El chófer apareció colocándose el saco negro. Saludó rápidamente a Stella y a Edgar para luego subirse a la camioneta. Le pareció extraño ver una sonrisa dulce en el rostro de Edgar, quien siempre había sido un joven taciturno con mirada perdida y triste. Ahora se lo veía feliz y contento, no obstante, la mirada perdida siempre estaría allí, sus ojos caídos lo hacían ver de esa manera.

(…)

Elena bajó del auto plateado y subió las escalinatas del colegio. Su hijo había olvidado su celular en el asiento trasero y ella se lo fue a dejar.
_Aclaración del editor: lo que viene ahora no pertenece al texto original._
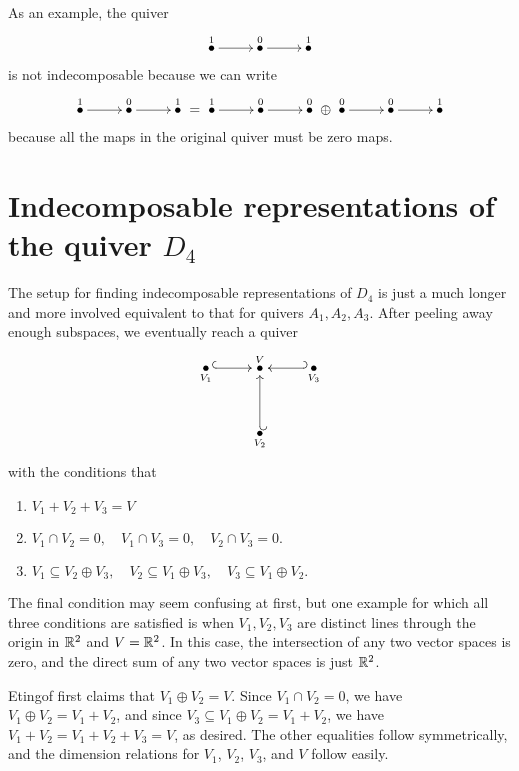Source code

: \documentclass[oneside]{scrbook}
\begin{document}
As an example, the quiver
\[\xymatrix{
\overset{1}{\bullet}
\ar[r] & \overset{0}{\bullet}\ar[r]  &
\overset{1}{\bullet} 
}\]
is not indecomposable because we can write
\[\xymatrix{\overset{1}{\bullet}\ar[r] & \overset{0}{\bullet}\ar[r] & \overset{1}{\bullet}}=\xymatrix{\overset{1}{\bullet}\ar[r] & \overset{0}{\bullet}\ar[r] & \overset{0}{\bullet}}\oplus\xymatrix{\overset{0}{\bullet}\ar[r] & \overset{0}{\bullet}\ar[r] & \overset{1}{\bullet}}\]
because all the maps in the original quiver must be zero maps. 

\section{Indecomposable representations of the quiver $D_4$}
The setup for finding indecomposable representations of $D_4$ is just a much longer and more involved equivalent to that for quivers $A_1,A_2,A_3$. After peeling away enough subspaces, we eventually reach a quiver
\[\xymatrix{\underset{V_1}{\bullet}\ar@{^{(}->}[r] & \overset{V}{\bullet} & \ar@{_{(}->}[l] \underset{V_3}{\bullet}\\
& \underset{V_2}{\bullet}\ar@{_{(}->}[u] &
}\]
with the conditions that
\begin{enumerate}[(1)]
    \item $V_1+V_2+V_3=V$
    \item $V_1\cap V_2=0,\quad V_1\cap V_3=0,\quad V_2\cap V_3=0.$
    \item $V_1\subseteq V_2\oplus V_3,\quad  V_2\subseteq V_1\oplus V_3,\quad V_3\subseteq V_1\oplus V_2.$
\end{enumerate}
The final condition may seem confusing at first, but one example for which all three conditions are satisfied is when $V_1,V_2,V_3$ are distinct lines through the origin in $\mathbb R^2$ and $V=\mathbb R^2$. In this case, the intersection of any two vector spaces is zero, and the direct sum of any two vector spaces is just $\mathbb R^2$. 

Etingof first claims that $V_1\oplus V_2=V$. Since $V_1\cap V_2=0$, we have $V_1\oplus V_2=V_1+V_2$, and since $V_3\subseteq V_1\oplus V_2=V_1+ V_2$, we have $V_1+V_2=V_1+V_2+V_3=V$, as desired. The other equalities follow symmetrically, and the dimension relations for $V_1$, $V_2$, $V_3$, and $V$ follow easily. 
\end{document}
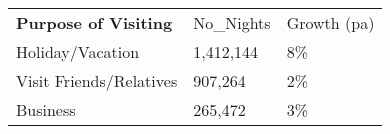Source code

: \begin{tabular}[t]{p{5cm}p{1.3cm}p{1.2cm}}
 \textbf{Purpose of Visiting} & No\_Nights & Growth (pa) \\ 
 Holiday/Vacation & 1,412,144 & 8\% \\ 
  Visit Friends/Relatives &   907,264 & 2\% \\ 
  Business &   265,472 & 3\% \\ 
  \end{tabular}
Entró a la institución y recibió un montón de comentarios por parte de alumnos y profesores. Todos eran halagos; su forma de vestir, su rostro, su físico, todo halagaban.

Ella sonrió ante los comentarios tan positivos de la gente y siguió su camino hasta el salón de su hijo. Lo buscó con la mirada y se topó con los ojos de Lucien. Elena le sonrió y luego lo saludó con la mano. Le Brun también sonrió y Elena notó un pequeño corte en el labio de su ahijado, un corte que no estaba la última vez que se vieron. Lucien llamó a Benjamín, quien estaba de espaldas, y luego se giró para levantarse e ir con su madre.

—¡Mami! —comentó Benjamín con una sonrisa—. ¿Qué pasa? —preguntó, recordando que estaban en el colegio.

—Te olvidaste esto —respondió Elena, mostrando el aparato color gris. Benjamín abrió su boca, sorprendido por lo que le enseñaba su madre.

—Imposible… —murmuró tomando el teléfono y abrazando a su madre. Ella lo acarició y se despidió de Benjamín y sus amigos. Sin embargo, Elena estaba muy inquieta por la herida de Lucien.